Ähnliche Entwicklungen beschreibt die brasilianische Studentin Bruno Augusto Perreira, Nutzerin des Grundeinkommens in Quatinga Velho. Dort würden Häuser repariert und Medikamente gekauft. Arbeiter legten ihr Geld zusammen und finanzierten damit einen Bus, mit dem sie auf die Plantagen in den Nachbarstädten fahren können. Die Initiatoren beobachteten auch, dass sich die Menschen untereinander mehr halfen. Sie diskutierten die Probleme der Gemeinde und wurden selbstbewusster. Als das Spendengeld alle war, kehrte das Elend zurück. Der Funke sprang nicht auf das ganze Land Namibia über.

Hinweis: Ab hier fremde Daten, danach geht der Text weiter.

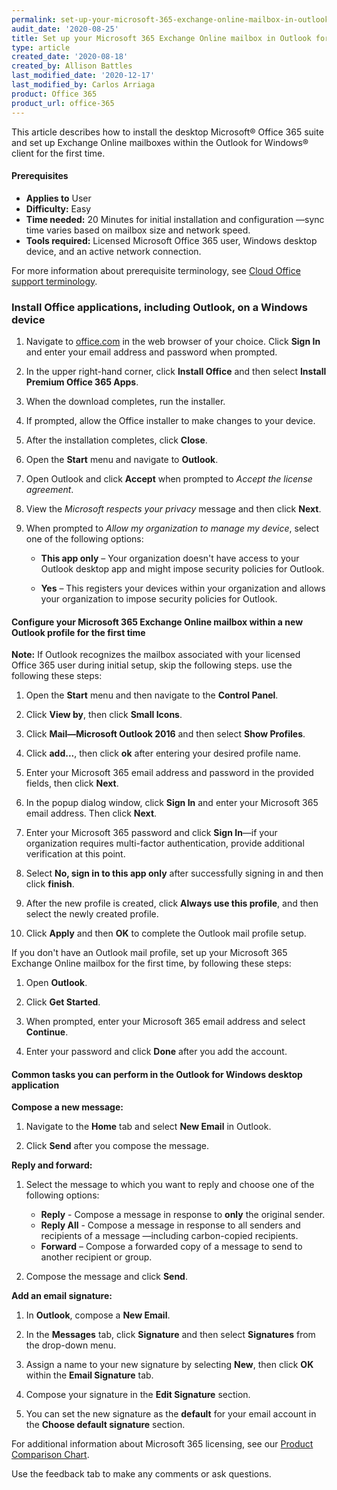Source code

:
 ```yaml
---
permalink: set-up-your-microsoft-365-exchange-online-mailbox-in-outlook-for-windows/
audit_date: '2020-08-25'
title: Set up your Microsoft 365 Exchange Online mailbox in Outlook for Windows
type: article
created_date: '2020-08-18'
created_by: Allison Battles
last_modified_date: '2020-12-17'
last_modified_by: Carlos Arriaga
product: Office 365
product_url: office-365
---
```


This article describes how to install the desktop Microsoft&reg; Office 365 suite and set up
Exchange Online mailboxes within the Outlook for Windows&reg; client for the first time.

#### Prerequisites

- **Applies to** User
- **Difficulty:** Easy
- **Time needed:** 20 Minutes for initial installation and configuration &mdash;sync time varies based on mailbox size and network speed.
- **Tools required:** Licensed Microsoft Office 365 user, Windows desktop device, and an active network connection.

For more information about prerequisite terminology, see [Cloud Office support terminology](/support/how-to/cloud-office-support-terminology).

### Install Office applications, including Outlook, on a Windows device

1. Navigate to [office.com](office.com) in the web browser of your choice. Click **Sign In** and enter your
email address and password when prompted.

2. In the upper right-hand corner, click **Install Office** and then select **Install Premium Office 365 Apps**. 

3. When the download completes, run the installer.

4. If prompted, allow the Office installer to make changes to your device.

5. After the installation completes, click **Close**. 

6. Open the **Start** menu and navigate to **Outlook**.

7. Open Outlook and click **Accept** when prompted to *Accept the license agreement*.

8. View the *Microsoft respects your privacy* message and then click **Next**.

9. When prompted to *Allow my organization to manage my device*, select one of the following options:

      - **This app only** – Your organization doesn't have access to your Outlook desktop app and might impose security policies for Outlook.

      - **Yes** – This registers your devices within your organization and allows your organization to impose security policies for Outlook.


#### Configure your Microsoft 365 Exchange Online mailbox within a new Outlook profile for the first time

**Note:** If Outlook recognizes the mailbox associated with your licensed Office 365 user during initial setup, skip the following steps. 
use the following these steps: 

1. Open the **Start** menu and then navigate to the **Control Panel**.

2. Click **View by**, then click **Small Icons**.

3. Click **Mail&mdash;Microsoft Outlook 2016** and then select **Show Profiles**.

4. Click **add...**, then click **ok** after entering your desired profile name.

5. Enter your Microsoft 365 email address and password in the provided fields, then click **Next**.

6. In the popup dialog window, click **Sign In** and enter your Microsoft 365 email address. Then click **Next**.

7. Enter your Microsoft 365 password and click **Sign In**&mdash;if your organization requires multi-factor authentication, provide additional verification at this point.

8. Select **No, sign in to this app only** after successfully signing in and then click **finish**.

9. After the new profile is created, click **Always use this profile**, and then select the newly created profile.

10. Click **Apply** and then **OK** to complete the Outlook mail profile setup.


If you don't have an Outlook mail profile, set up your Microsoft 365 Exchange Online mailbox for the first time, by following these steps:

1. Open **Outlook**.

2. Click **Get Started**.

3. When prompted, enter your Microsoft 365 email address and select **Continue**.

4. Enter your password and click **Done** after you add the account.


#### Common tasks you can perform in the Outlook for Windows desktop application

**Compose a new message:**

1. Navigate to the **Home** tab and select **New Email** in Outlook. 

2. Click **Send** after you compose the message.

**Reply and forward:**

1. Select the message to which you want to reply and choose one of the following options:

     - **Reply** - Compose a message in response to **only** the original sender.
     - **Reply All** - Compose a message in response to all senders and recipients of a message &mdash;including carbon-copied recipients.
     - **Forward** – Compose a forwarded copy of a message to send to another recipient or group.

2. Compose the message and click **Send**.

**Add an email signature:**

1. In **Outlook**, compose a **New Email**.

2. In the **Messages** tab, click **Signature** and then select **Signatures** from the drop-down menu.

3. Assign a name to your new signature by selecting **New**, then click **OK** within the **Email Signature** tab.

4. Compose your signature in the **Edit Signature** section.

5. You can set the new signature as the **default** for your email account in the **Choose default signature** section.


For additional information about Microsoft 365 licensing, see our [Product Comparison Chart](https://www.rackspace.com/sites/default/files/2020-06/Rackspace-Data-Sheet-Microsoft-365-Plans-and-Pricing-Sheet-CLO-TSK-1487.pdf).

Use the feedback tab to make any comments or ask questions.

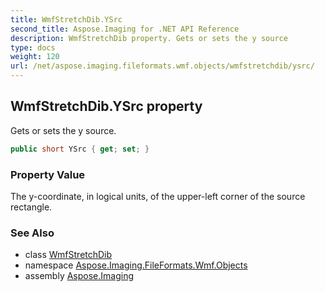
 ```yaml
---
title: WmfStretchDib.YSrc
second_title: Aspose.Imaging for .NET API Reference
description: WmfStretchDib property. Gets or sets the y source
type: docs
weight: 120
url: /net/aspose.imaging.fileformats.wmf.objects/wmfstretchdib/ysrc/
---
```

## WmfStretchDib.YSrc property

Gets or sets the y source.

```csharp
public short YSrc { get; set; }
```

### Property Value

The y-coordinate, in logical units, of the upper-left corner of the source rectangle.

### See Also

* class [WmfStretchDib](../)
* namespace [Aspose.Imaging.FileFormats.Wmf.Objects](../../wmfstretchdib/)
* assembly [Aspose.Imaging](../../../)


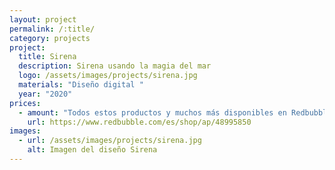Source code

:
 ```yaml
---
layout: project
permalink: /:title/
category: projects
project:
  title: Sirena
  description: Sirena usando la magia del mar
  logo: /assets/images/projects/sirena.jpg
  materials: "Diseño digital "
  year: "2020"
prices:
  - amount: "Todos estos productos y muchos más disponibles en Redbubble "
    url: https://www.redbubble.com/es/shop/ap/48995850
images:
  - url: /assets/images/projects/sirena.jpg
    alt: Imagen del diseño Sirena
---
```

Auch das Berliner Projekt „Mein Grundeinkommen“, das über eine Crowdfunding-Lotterie 20 Personen per Los einen monatlichen Betrag von 1.000 Euro für ein Jahr ermöglicht hat, ist wenig aussagekräftig. „Die Energie des Grundeinkommens potenziert sich erst, wenn alle um mich herum das auch haben“, sagt Initiator Michael Bohmeyer der Süddeutschen Zeitung. Sprich: Ein Mensch, der trotz Grundeinkommen arbeitet oder nicht, beweist nichts.

Umso sehnsuchtsvoller gehen die Blicke nach Finnland.

Dort wird seit Jahren ein Grundeinkommen diskutiert. Nun möchte sich die neue Regierung, die sich aus der liberalen Zentrumspartei, der konservativen Nationalen Sammlungspartei und der rechtspopulistischen Partei der Finnen zusammensetzt, die Sache ansehen. Nicht weniger, aber auch nicht mehr. In einer Koalitionsvereinbarung steht dazu genau ein Satz: Man wolle ein Experiment starten. Wie dieses aussehen soll, wann es beginnt, wie lange es dauert, ja selbst, was die Regierung unter Grundeinkommen versteht, ist nicht entschieden. Bis November 2016 soll ein Gesetzentwurf zur Einführung des Bedingungslosen Grundeinkommens erfolgen, die Rede ist von 800 Euro im Monat für jeden Erwachsenen, wie Berlin Journal berichtete.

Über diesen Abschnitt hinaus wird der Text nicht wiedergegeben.